Re: Proving a negative is hard

From: George Greene (greeneg_at_cs.unc.edu)
Date: 08/19/04


Date: 19 Aug 2004 10:01:32 -0700

Mitch Harris <harrisq@tcs.inf.tu-dresden.de> wrote in message news:<2ojchaFb661oU1@uni-berlin.de>...
 
> LoopIfHalts uses a generic halt analyzer, that's shorthand
> for "for all possible halt analyzers (with the implicit
> nuance that these are all -correct- halt analyzers), the
> very allowable construction of LoopIfHalts causes a
> contradiction.

You're missing the point. The fact that LoopIfHalts uses
a halt analyzer is irrelevant to the causing of the
contradiction. As long as "Loop" is *defined* as the
*opposite* of "Halt", i.e., you Loop on an input iff
you don't Halt on it, then LoopIffHalts(LoopIffHalts)
produces a contradiction. If you can FORM THIS CALL AT ALL,
then you have a contradiction. This proves immediately that
you CAN'T legitimately form this call, not with TMs AND
NOT WITH ANYTHING ELSE EITHER.
> PO:
> > That you can thwart this one case with another one
> > case does not cut it. You must thwart each and every possible
> > case. Proving a negative is much harder than proving a positive.
> > I need only one case, your's must apply to infinitely many cases.

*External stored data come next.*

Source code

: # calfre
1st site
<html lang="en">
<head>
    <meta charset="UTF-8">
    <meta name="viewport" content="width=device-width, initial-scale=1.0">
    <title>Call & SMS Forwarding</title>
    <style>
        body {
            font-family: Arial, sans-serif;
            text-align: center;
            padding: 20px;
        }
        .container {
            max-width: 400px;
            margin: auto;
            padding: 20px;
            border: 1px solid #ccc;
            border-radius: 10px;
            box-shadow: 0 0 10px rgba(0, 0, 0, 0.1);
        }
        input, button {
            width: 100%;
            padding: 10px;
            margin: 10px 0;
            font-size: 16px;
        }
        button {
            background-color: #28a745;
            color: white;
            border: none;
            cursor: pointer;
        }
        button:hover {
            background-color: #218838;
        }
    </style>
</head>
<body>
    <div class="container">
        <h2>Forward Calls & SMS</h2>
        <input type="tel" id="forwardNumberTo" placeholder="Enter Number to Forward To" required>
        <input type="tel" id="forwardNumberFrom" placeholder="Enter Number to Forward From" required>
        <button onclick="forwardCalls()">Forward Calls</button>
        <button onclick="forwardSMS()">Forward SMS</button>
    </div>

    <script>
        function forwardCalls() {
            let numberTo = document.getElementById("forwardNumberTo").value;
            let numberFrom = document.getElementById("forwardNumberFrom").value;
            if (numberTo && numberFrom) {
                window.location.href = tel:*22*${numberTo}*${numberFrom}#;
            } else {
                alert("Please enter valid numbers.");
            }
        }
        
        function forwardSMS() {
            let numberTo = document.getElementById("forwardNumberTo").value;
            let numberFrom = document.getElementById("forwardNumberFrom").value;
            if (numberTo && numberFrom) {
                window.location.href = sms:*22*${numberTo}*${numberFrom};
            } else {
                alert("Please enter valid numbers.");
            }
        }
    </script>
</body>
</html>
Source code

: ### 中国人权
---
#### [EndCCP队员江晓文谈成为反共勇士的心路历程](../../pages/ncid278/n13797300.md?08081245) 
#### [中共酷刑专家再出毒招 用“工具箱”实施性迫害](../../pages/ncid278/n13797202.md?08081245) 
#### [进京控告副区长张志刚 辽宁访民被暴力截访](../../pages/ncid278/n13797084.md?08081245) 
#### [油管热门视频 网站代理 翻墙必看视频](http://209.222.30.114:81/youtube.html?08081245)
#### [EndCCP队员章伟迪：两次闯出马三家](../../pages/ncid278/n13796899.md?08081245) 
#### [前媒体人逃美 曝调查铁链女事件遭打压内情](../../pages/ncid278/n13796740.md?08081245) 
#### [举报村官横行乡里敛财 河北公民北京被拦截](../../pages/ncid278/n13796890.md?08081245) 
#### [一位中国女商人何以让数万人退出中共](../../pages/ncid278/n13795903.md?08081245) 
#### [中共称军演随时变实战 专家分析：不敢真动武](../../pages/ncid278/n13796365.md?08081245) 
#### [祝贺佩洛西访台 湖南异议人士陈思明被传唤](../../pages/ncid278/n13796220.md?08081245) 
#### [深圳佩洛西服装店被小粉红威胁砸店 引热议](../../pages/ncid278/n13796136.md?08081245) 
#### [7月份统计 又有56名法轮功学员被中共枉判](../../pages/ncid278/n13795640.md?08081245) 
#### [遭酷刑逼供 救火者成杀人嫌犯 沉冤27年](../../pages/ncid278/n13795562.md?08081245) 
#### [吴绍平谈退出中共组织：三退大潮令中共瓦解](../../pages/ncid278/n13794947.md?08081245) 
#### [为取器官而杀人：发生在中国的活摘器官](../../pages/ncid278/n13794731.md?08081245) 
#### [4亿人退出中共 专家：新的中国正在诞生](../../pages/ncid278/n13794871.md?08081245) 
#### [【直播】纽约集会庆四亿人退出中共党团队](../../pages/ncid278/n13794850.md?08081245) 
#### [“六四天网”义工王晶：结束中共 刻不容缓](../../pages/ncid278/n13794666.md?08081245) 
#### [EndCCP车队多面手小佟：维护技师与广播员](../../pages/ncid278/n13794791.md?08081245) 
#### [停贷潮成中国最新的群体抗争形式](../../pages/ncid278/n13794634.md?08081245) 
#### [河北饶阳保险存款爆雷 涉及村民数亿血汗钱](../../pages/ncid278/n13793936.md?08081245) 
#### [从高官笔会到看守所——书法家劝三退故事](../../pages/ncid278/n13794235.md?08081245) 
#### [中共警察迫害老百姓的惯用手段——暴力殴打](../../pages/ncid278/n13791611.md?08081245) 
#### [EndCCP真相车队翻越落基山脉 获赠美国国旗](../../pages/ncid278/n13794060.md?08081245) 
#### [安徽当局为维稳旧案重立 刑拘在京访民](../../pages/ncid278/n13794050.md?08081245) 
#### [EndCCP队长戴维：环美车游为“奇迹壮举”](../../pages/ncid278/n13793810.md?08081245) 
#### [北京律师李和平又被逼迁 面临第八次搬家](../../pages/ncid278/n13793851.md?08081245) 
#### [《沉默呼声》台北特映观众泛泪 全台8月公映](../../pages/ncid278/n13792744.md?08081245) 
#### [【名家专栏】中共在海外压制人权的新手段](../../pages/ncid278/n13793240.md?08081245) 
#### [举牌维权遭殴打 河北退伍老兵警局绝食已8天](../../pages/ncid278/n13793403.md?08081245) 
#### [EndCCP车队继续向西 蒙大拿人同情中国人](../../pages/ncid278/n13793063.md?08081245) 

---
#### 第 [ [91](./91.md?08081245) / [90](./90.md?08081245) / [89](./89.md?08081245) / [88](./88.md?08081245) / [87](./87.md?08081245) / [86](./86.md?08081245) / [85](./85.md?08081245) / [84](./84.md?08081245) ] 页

And IT DOES. The argument above applies to ALL THE INFINTELY
MANY WAYS in which ANYone MIGHT construct "LoopIffHalts".
It doesn't matter whether its with Turing machines or with
nail clippings from your left big toe: it's STILL a contradiction.

MH:
> and, if we happen to be talking about the same thing, it
> -does- apply to infinitely many cases (of possible halt
> analyzers) no matter what purported halt analyzer you
> present, LoopIfHalts will result in the same behavior.

Or, at any rate, it will result in a contradiction if it tries
to analyze itself. But again, it's not correct, it's not actually
LoopIffHalts, UNLESS it correctly loops on EVERY program-being-
analyzed that does in fact halt, and inversely.

The point is that there is a trivial easy proof that LoopIffHalts
CAN'T BE WRITTEN, and the proof is, "If it could, what would
LoopIffHaltsOnItself(LoopIffHaltsOnItself) do?
Would it Loop or would it Halt?"

PO is so stupid that he hasn't even understood THAT proof.

AFTER you prove that, you can show that if WillHalt could be
written, then LoopIffHalts unavoidably/necessarily would have
to be writeable as well, and we already know that THAT's a contradiction.

It doesn't matter how many other treatments PO may have seen at nerp
or at nist or even in the original paper by Turing. THIS is what's
REALLY going on. Though actually the original treatment at nerp
is a lot like this, just forward instead of backward.